Later this month the moratorium on the sale of genetically modified canola seeds will be lifted, allowing farmers in New South Wales and Victoria to plant GM crops.
But groups opposed to the genetically modified plants have begun a campaign to dissuade farmers from going down the GM path.
One of the heads of Canada’s National Farmers Union (NFU) is touring Australia warning about his experiences with using GM – or GE (genetically engineered), as it is known in Canada
NFU vice-president Terry Boehm farms wheat, barley, lentils and canola on his property in south-east Saskatchewan in Canada’s mid-west.
Greenpeace and the Network of Concerned Farmers (NCF) have brought him here to warn Australian farmers against planting genetically modified canola seeds.
“It’s not a magic bullet, [neither] genetic engineering nor herbicide tolerant crops are a magic bullet,” Mr Boehm said.

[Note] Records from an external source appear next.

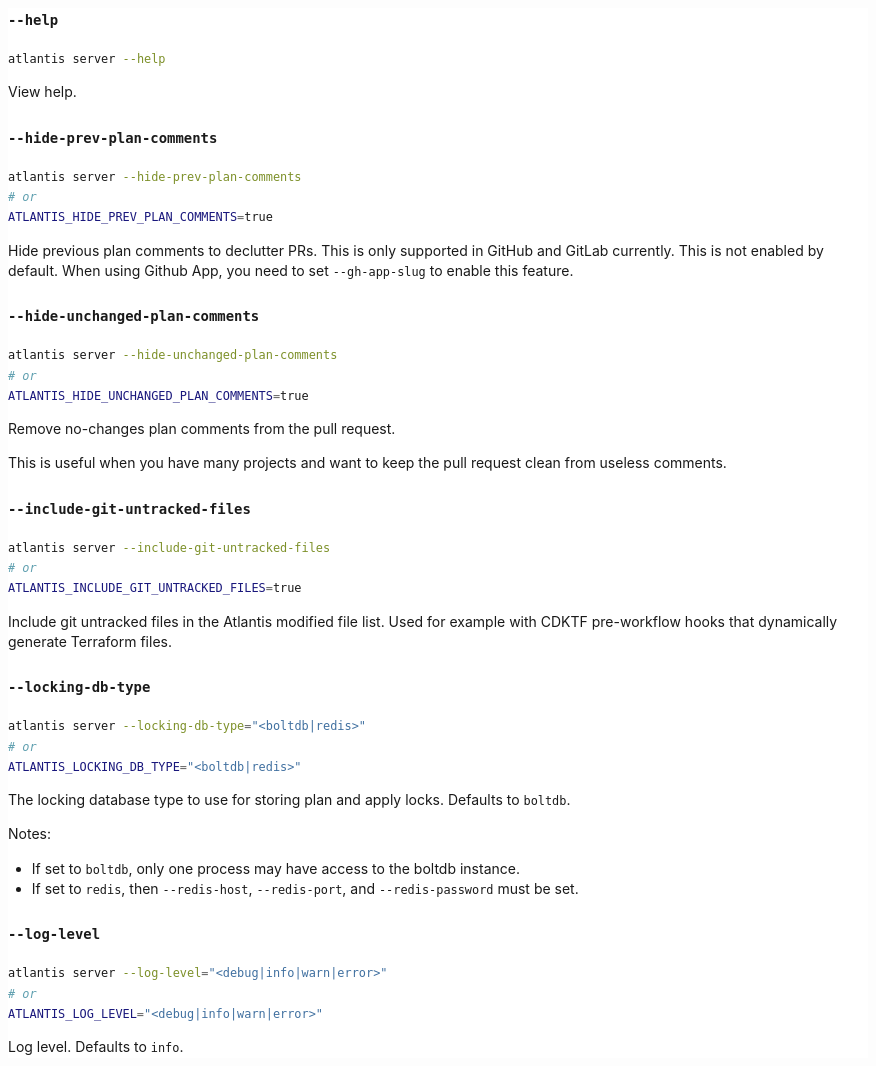 ### `--help`
  ```bash
  atlantis server --help
  ```
  View help.

### `--hide-prev-plan-comments`
  ```bash
  atlantis server --hide-prev-plan-comments
  # or
  ATLANTIS_HIDE_PREV_PLAN_COMMENTS=true
  ```
  Hide previous plan comments to declutter PRs. This is only supported in
  GitHub and GitLab currently. This is not enabled by default. When using Github App, you need to set `--gh-app-slug` to enable this feature.

### `--hide-unchanged-plan-comments`
  ```bash
  atlantis server --hide-unchanged-plan-comments
  # or
  ATLANTIS_HIDE_UNCHANGED_PLAN_COMMENTS=true
  ```
Remove no-changes plan comments from the pull request.

This is useful when you have many projects and want to keep the pull request clean from useless comments.

### `--include-git-untracked-files`
  ```bash
  atlantis server --include-git-untracked-files
  # or
  ATLANTIS_INCLUDE_GIT_UNTRACKED_FILES=true
  ```
  Include git untracked files in the Atlantis modified file list.
  Used for example with CDKTF pre-workflow hooks that dynamically generate
  Terraform files.

### `--locking-db-type`
  ```bash
  atlantis server --locking-db-type="<boltdb|redis>"
  # or
  ATLANTIS_LOCKING_DB_TYPE="<boltdb|redis>"
  ```
  The locking database type to use for storing plan and apply locks. Defaults to `boltdb`.

  Notes:
  * If set to `boltdb`, only one process may have access to the boltdb instance.
  * If set to `redis`, then `--redis-host`, `--redis-port`, and `--redis-password` must be set.

### `--log-level`
  ```bash
  atlantis server --log-level="<debug|info|warn|error>"
  # or
  ATLANTIS_LOG_LEVEL="<debug|info|warn|error>"
  ```
  Log level. Defaults to `info`.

“Farmers might see some short-term simplification of production, but that’s all they’ll see.
“Very quickly you will have the whole country contaminated and you do that at your peril in terms of markets.”
Mr Boehm says segregation of GM and non-GM crops is impossible and farmers will have to pay hefty licence fees and royalties for seeds each year or face litigation if they do not.
Last but not least, he says Australian farmers will lose their export markets if they go ahead with GM canola.
“Farmers now are forced largely to sign technology-use agreements to pay expensive fees in order to access seeds for their canola production,” he said.
“There is no possibility essentially to grow canola that is non-GE. There are simply very few known varieties of non-GE canola available, and farmers are actually under the threat of legal action if, as farmers always have, they are saving and reusing seeds.
“This is forbidden with GE canola. The loss of markets has been another issue that farmers have had to deal with.”
The pro-GM lobby here in Australia claims that Canadian farmers have lost markets are rubbish.
They say Canadian farmers have gained new markets as a result of using GM canola.
But Mr Boehm says that is not true.
“I can’t understand how anyone could make such a claim,” he said.
“The Canadian Government has been lodging actions, in collaboration with the US Government, against the European Union to force them to open up their markets to GE canola. That is clearly a lost market.
“The Japanese, that’s been an ongoing diplomatic lobbying effort to maintain that market, Canadian farmers have lost markets as a function of wholesale adoption of GE canola.”
ABC Radio’s AM program tried to contact biotechnology companies and GM crop pioneers Monsanto and Bayer for comment this morning but there was no response.